Less than two months before the 2019 elections, that circus known as the campaign period is truly upon us. Like all midterm polls, this one will no doubt serve as a referendum of sorts for the sitting administration, and in this case that includes the unique firebrand politics and populist tendencies that Duterte continues to represent. All signs indicate, at least for now, that the message this election will send out is an affirmative one.

A recent Pulse Asia survey showed eight officially endorsed candidates by administration ruling parties will make the cut if elections were held today. This puts to rest, at least provisionally, the question of whether the President still enjoys some measure of influence in the political landscape; the incumbent typically begins to surrender some of his or her political influence at this time, when he or she is pejoratively branded a “lame duck.” Clearly, for one reason or another, that is not the case with Duterte.

Most illustrative of this is the case of none other than former Special Assistant to the President Bong Go, whose main claim to fame is literally his physical association with the President in disseminated photographs and who surged from the sixth to the 12 brackets in the January edition of the survey to the third to fifth bracket in February. Here is a senatorial aspirant whose only political capital is Duterte himself, and by virtue of that alone it had virtually guaranteed him a Senate seat, something that even the scions of political dynasties are fighting tooth and nail to get.

To a certain extent this should come as no surprise. The President continues to buck the odds and enjoy high approval and trust ratings way beyond the typical honeymoon period and despite the plethora of controversies that would have obliterated the standing of a less charismatic president.

Needless to say, this hardly bodes well for the Senate, which many see today as the last bastion of checking a broadly powerful Malacañang. That Duterte’s endorsements can rake in votes for a candidate sends a dangerous message, as it rewards, as early as now, kowtowing to the powers that be instead of providing the necessary oversight and critique, which is the hallmark of a healthy democracy.

It is possible that voters may lose sight of the main functions of a senator, which include creating and reviewing laws and investigating issues in aid of legislation. Loyalty to the sitting president figures nowhere in this set of tasks. Otherwise, a Senate filled with grateful administration allies reduces the chamber to a mere rubber stamp, the senators as puppets, the gateway to authoritarianism.

The responsibility thus rests on the voters, to see beyond the fiery rhetoric, the simplistic allure of populist policies and entertaining campaign sorties. The quality of governance that we will see depends on the names that we will select in May.

A Social Weather Stations survey commissioned by independent think tank Stratbase ADR Institute revealed that the top quality that Filipino voters look for in a senatorial candidate is someone who “will not be corrupt,” with 25 percent of the respondents answering so. This is followed by “concern for the poor” (22 percent) and “good personal characteristics” (21 percent).
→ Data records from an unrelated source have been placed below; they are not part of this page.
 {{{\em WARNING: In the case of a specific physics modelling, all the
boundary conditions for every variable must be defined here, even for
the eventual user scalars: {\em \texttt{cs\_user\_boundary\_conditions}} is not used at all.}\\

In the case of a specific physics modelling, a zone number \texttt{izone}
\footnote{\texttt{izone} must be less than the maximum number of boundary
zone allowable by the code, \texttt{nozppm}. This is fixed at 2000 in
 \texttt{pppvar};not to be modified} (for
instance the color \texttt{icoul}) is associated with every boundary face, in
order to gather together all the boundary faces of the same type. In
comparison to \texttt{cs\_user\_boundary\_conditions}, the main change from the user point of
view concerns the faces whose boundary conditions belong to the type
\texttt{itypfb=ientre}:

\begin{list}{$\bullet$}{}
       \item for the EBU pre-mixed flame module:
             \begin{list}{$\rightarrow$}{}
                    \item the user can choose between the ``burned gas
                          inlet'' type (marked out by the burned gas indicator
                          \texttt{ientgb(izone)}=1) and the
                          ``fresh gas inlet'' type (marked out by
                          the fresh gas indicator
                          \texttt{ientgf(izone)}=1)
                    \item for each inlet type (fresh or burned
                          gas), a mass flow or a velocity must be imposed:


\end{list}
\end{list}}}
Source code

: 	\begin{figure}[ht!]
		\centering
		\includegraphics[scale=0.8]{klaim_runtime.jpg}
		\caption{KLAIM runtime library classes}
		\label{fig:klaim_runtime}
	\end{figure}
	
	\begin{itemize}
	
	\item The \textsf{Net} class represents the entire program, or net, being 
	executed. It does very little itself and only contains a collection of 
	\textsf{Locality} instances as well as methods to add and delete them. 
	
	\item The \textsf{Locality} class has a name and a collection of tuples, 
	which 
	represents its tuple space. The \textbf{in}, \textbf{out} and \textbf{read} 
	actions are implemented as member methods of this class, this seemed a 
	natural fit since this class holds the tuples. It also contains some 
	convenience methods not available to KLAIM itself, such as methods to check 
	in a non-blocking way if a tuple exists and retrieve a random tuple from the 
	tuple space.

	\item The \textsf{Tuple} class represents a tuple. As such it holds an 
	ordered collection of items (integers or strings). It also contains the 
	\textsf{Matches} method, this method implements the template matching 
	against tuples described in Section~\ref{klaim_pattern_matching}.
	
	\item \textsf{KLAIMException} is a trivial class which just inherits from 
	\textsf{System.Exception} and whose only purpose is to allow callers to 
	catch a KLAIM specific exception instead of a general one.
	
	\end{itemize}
While hardly surprising, these findings sharply contradict the names that currently occupy the top 12 or so spots in the surveys, which includes people who have been charged with plunder, who have blatantly launched a massive premature campaign, who have led the government’s bloody war on drugs, and who has continued to deny the well-documented plunder of the nation’s coffers by her late dictator father.
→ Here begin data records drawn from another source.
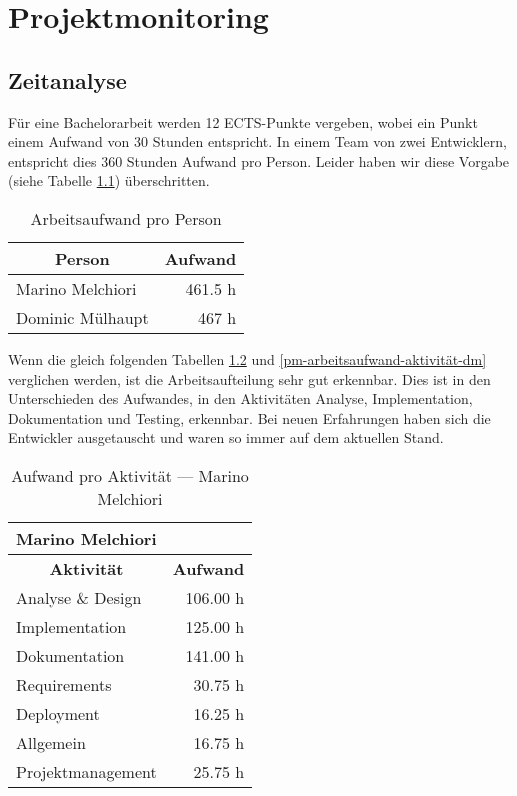 \chapter{Projektmonitoring}
\label{pm-projektmonitoring}

\section{Zeitanalyse}
Für eine Bachelorarbeit werden 12 ECTS-Punkte vergeben, wobei ein Punkt einem Aufwand von 30 Stunden entspricht.
In einem Team von zwei Entwicklern, entspricht dies 360 Stunden Aufwand pro Person. 
Leider haben wir diese Vorgabe (siehe Tabelle \ref{pm-arbeitsaufwand}) überschritten. 

\begin{table}[H]
\centering
\begin{tabular}{|l|r|}
\hline 
\multicolumn{1}{|c|}{\textbf{Person}} & \multicolumn{1}{|c|}{\textbf{Aufwand}} \\
\hline 
Marino Melchiori & 461.5 h \\
\hline 
Dominic Mülhaupt & 467 h \\  
\hline 
\end{tabular}
\caption{Arbeitsaufwand pro Person}
\label{pm-arbeitsaufwand}
\end{table}

Wenn die gleich folgenden Tabellen \ref{pm-arbeitsaufwand-aktivität-mm} und \ref{pm-arbeitsaufwand-aktivität-dm} verglichen werden, ist die Arbeitsaufteilung sehr gut erkennbar. 
Dies ist in den Unterschieden des Aufwandes, in den Aktivitäten Analyse, Implementation, Dokumentation und Testing, erkennbar. 
Bei neuen Erfahrungen haben sich die Entwickler ausgetauscht und waren so immer auf dem aktuellen Stand. 

\begin{table}[H]
\centering
\label{pm-arbeitsaufwand-aktivität-mm}
\begin{tabular}{|l|r|}
\hline
\multicolumn{2}{|l|}{\textbf{Marino Melchiori}} \\
\hline
\multicolumn{1}{|c|}{\textbf{Aktivität}} & \multicolumn{1}{|c|}{\textbf{Aufwand}} \\
\hline
Analyse \& Design & 106.00 h \\
\hline
Implementation & 125.00 h \\
\hline
Dokumentation & 141.00 h \\
\hline
Requirements & 30.75 h \\
\hline
Deployment & 16.25 h \\
\hline
Allgemein & 16.75 h \\
\hline
Projektmanagement & 25.75 h \\
\hline
\end{tabular}
\caption{Aufwand pro Aktivität --- Marino Melchiori}
\end{table}

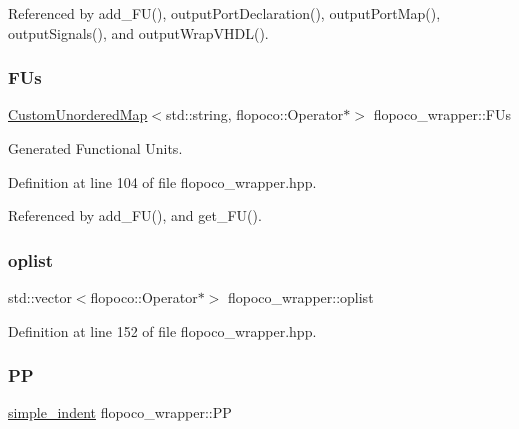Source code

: Referenced by add\+\_\+\+F\+U(), output\+Port\+Declaration(), output\+Port\+Map(), output\+Signals(), and output\+Wrap\+V\+H\+D\+L().

\mbox{\label{classflopoco__wrapper_a6b4e28e7702c15a3b88902608b390776}} 
\subsubsection{\texorpdfstring{F\+Us}{FUs}}
{\footnotesize\ttfamily \hyperlink{custom__map_8hpp_ad1ed68f2ff093683ab1a33522b144adc}{Custom\+Unordered\+Map}$<$std\+::string, flopoco\+::\+Operator$\ast$$>$ flopoco\+\_\+wrapper\+::\+F\+Us\hspace{0.3cm}{\ttfamily [private]}}



Generated Functional Units. 



Definition at line 104 of file flopoco\+\_\+wrapper.\+hpp.



Referenced by add\+\_\+\+F\+U(), and get\+\_\+\+F\+U().

\mbox{\label{classflopoco__wrapper_aae89e35cfb20857850eec60323e5f8a3}} 
\subsubsection{\texorpdfstring{oplist}{oplist}}
{\footnotesize\ttfamily std\+::vector$<$flopoco\+::\+Operator$\ast$$>$ flopoco\+\_\+wrapper\+::oplist\hspace{0.3cm}{\ttfamily [private]}}



Definition at line 152 of file flopoco\+\_\+wrapper.\+hpp.

\mbox{\label{classflopoco__wrapper_ac82c51dbab511806a11535b78b7c106e}} 
\subsubsection{\texorpdfstring{PP}{PP}}
{\footnotesize\ttfamily \hyperlink{classsimple__indent}{simple\+\_\+indent} flopoco\+\_\+wrapper\+::\+PP\hspace{0.3cm}{\ttfamily [private]}}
It’s clear then for many voters it is easy to be beguiled by either celebrity status or a ringing endorsement from an idolized political figure, in the process losing track of what elections are all about—finding the right people for the job, finding quality leaders for quality governance.

If the elections are in essence a job application process, foremost in the criteria ought to be qualifications. Does he have the skills necessary to do the job? Will he be able to effectively debate on complex issues en route to crafting effective laws? What are his intentions in running? Who does he intend to serve when he assumes office? Does his closeness with the president compromise his loyalty to the public? Does he have a track record of integrity and honesty in his field of endeavor? Has he shown accountability for his actions?

It’s important to remember that government officials, be they senators or mayors or congressmen, represent the will of the people. The elections take place as a means of providing legitimacy to such representation. Thus, if we elect leaders who are morally rotten, patently unqualified, and who will serve the president more than the public, their ascent to office speaks also about our quality and decisions as citizens.